Problem description: In the listing that follows, tally the lines containing "href"; give the count and nothing more.

◇ ◇ ◇ ◇ ◇

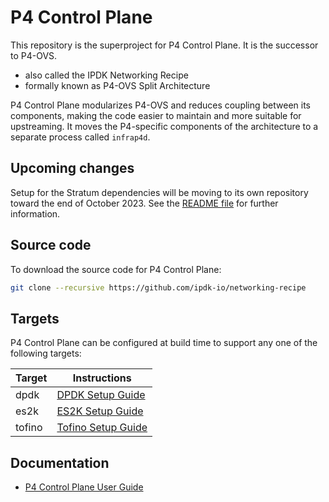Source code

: # P4 Control Plane

This repository is the superproject for P4 Control Plane.
It is the successor to P4-OVS.

- also called the IPDK Networking Recipe
- formally known as P4-OVS Split Architecture

P4 Control Plane modularizes P4-OVS and reduces coupling between its
components, making the code easier to maintain and more suitable for
upstreaming.
It moves the P4-specific components of the architecture to a separate
process called `infrap4d`.

## Upcoming changes

Setup for the Stratum dependencies will be moving to its own repository
toward the end of October 2023. See the [README file](setup/README.md) for
further information.

## Source code

To download the source code for P4 Control Plane:

```bash
git clone --recursive https://github.com/ipdk-io/networking-recipe
```

## Targets

P4 Control Plane can be configured at build time to support any one
of the following targets:

| Target | Instructions |
| ------ | ------------ |
| dpdk   | [DPDK Setup Guide](https://ipdk.io/p4cp-userguide/guides/setup/dpdk-setup-guide.html) |
| es2k   | [ES2K Setup Guide](https://ipdk.io/p4cp-userguide/guides/setup/es2k-setup-guide.html) |
| tofino | [Tofino Setup Guide](https://ipdk.io/p4cp-userguide/guides/setup/tofino-setup-guide.html) |

## Documentation

- [P4 Control Plane User Guide](https://ipdk.io/p4cp-userguide/)
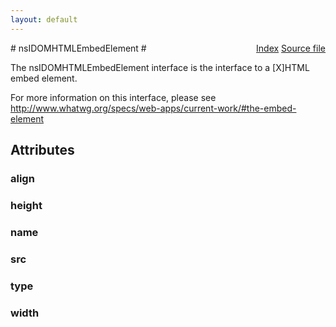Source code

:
 ```yaml
---
layout: default
---
```

<div class='links' style='float:right'><a href="../index.html">Index</a>
<a href="http://dxr.mozilla.org/mozilla-central/source/dom/interfaces/html/nsIDOMHTMLEmbedElement.idl">Source file</a>
</div>
# nsIDOMHTMLEmbedElement #
  
The nsIDOMHTMLEmbedElement interface is the interface to a [X]HTML  
embed element.  
  
For more information on this interface, please see  
http://www.whatwg.org/specs/web-apps/current-work/#the-embed-element  
  

## Attributes ##

### align ###

### height ###

### name ###

### src ###

### type ###

### width ###
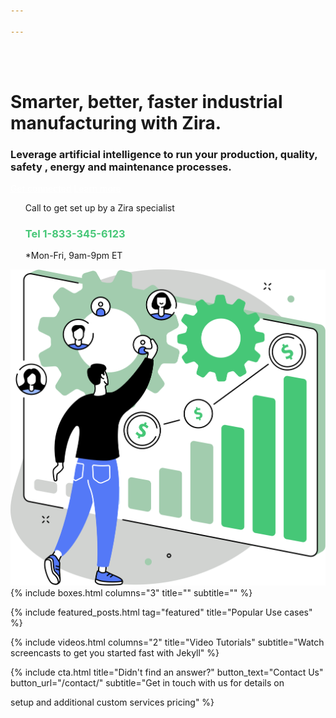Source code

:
 ```yaml
---

---
```

<br><br>
<div class="uk-container uk-container-medium">
<div class="uk-child-width-1-2@m uk-grid-match uk-text-left uk-margin-medium-center uk-grid" data-uk-grid="" style="vertical-align: middle;">
<div class="uk-first-column">
<div class="uk-text-left">
<h1>
Smarter, better, faster industrial manufacturing with Zira.
</h1>
<h3>
Leverage artificial intelligence to run your production, quality, safety , energy and maintenance processes.
</h3>
<a style="color:white" class="uk-button uk-button-primary uk-button-large uk-margin-medium-top" href="https://zira.us/contact/">Get connected</a>
<a style="color:white" class="uk-button uk-button-secondary uk-button-large uk-margin-medium-top" href="https://zira.us/docs/getting-started/introduction/">Learn more</a>
<UL style="list-style-type:none;">
<li>Call to get set up by a Zira specialist</li>
<li><h3 style="color:#46c777">Tel 1-833-345-6123</h3></li>
<li>*Mon-Fri, 9am-9pm ET</li>
</UL>
</div>
</div>
<div class="uk-text-center">
<img src="/uploads/zira_frontpage_image.svg">
</div>
</div>

<!--h2 style="text-align: center; width: 100%;

border-bottom: 1px solid #46c777;

line-height: 0.1em;

margin:60px 0 20px; "><span style="background:#fff;

padding:0 10px; ">

Trusted by</span></h2>

<table>

<tr>

<td><img src="/uploads/logos_0011_layer-1.png"></td>

<td><img src="/uploads/logos_0010_layer-2.png"></td>

<td><img src="/uploads/logos_0005_layer-8.png"></td>

<td><img src="/uploads/logos_0006_layer-7.png"></td>

<td><img src="/uploads/logos_0002_layer-11.png"></td>

<td><img src="/uploads/logos_0007_layer-6.png"></td>

<td><img src="/uploads/logos_0001_layer-12.png"></td>

<td><img src="/uploads/logos_0004_layer-10.png"></td>

</tr>

</table-->

</div>

<!--{% include cta.html button_text="Start now" button_url="https://my.zira.us" %}-->
<!-- Browse Topics --> {% include boxes.html columns="3" title="" subtitle="" %}

<!-- New posts {% include new-posts.html columns="3" tag="new" title="New posts" subtitle="" %} -->

<!-- Featured Articles -->
{% include featured_posts.html tag="featured" title="Popular Use cases" %}

{% include videos.html columns="2" title="Video Tutorials" subtitle="Watch screencasts to get you started fast with
Jekyll" %}

<!-- {% include faqs.html multiple="true" title="Frequently asked questions" category="presale" subtitle="Find quicke answers to frequent pre-sale questions asked by customers" %} -->

<!-- {% include team.html authors="evan, john, sara, alex, tom, daniel" title="We are here to help" subtitle="Our team is just an email away ready to answer your questions" %} -->

{% include cta.html title="Didn't find an answer?" button_text="Contact Us" button_url="/contact/" subtitle="Get in
touch with us for details on

setup and additional custom services pricing" %}

<!-- Global site tag (gtag.js) - Google Analytics -->
<script async src="https://www.googletagmanager.com/gtag/js?id=UA-148324738-1"></script>
<script>
window.dataLayer = window.dataLayer || \[\];
function gtag(){dataLayer.push(arguments);}
gtag('js', new Date());

gtag('config', 'UA-148324738-1');
</script>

◇ ◇ ◇ ◇ ◇

Answer section: 4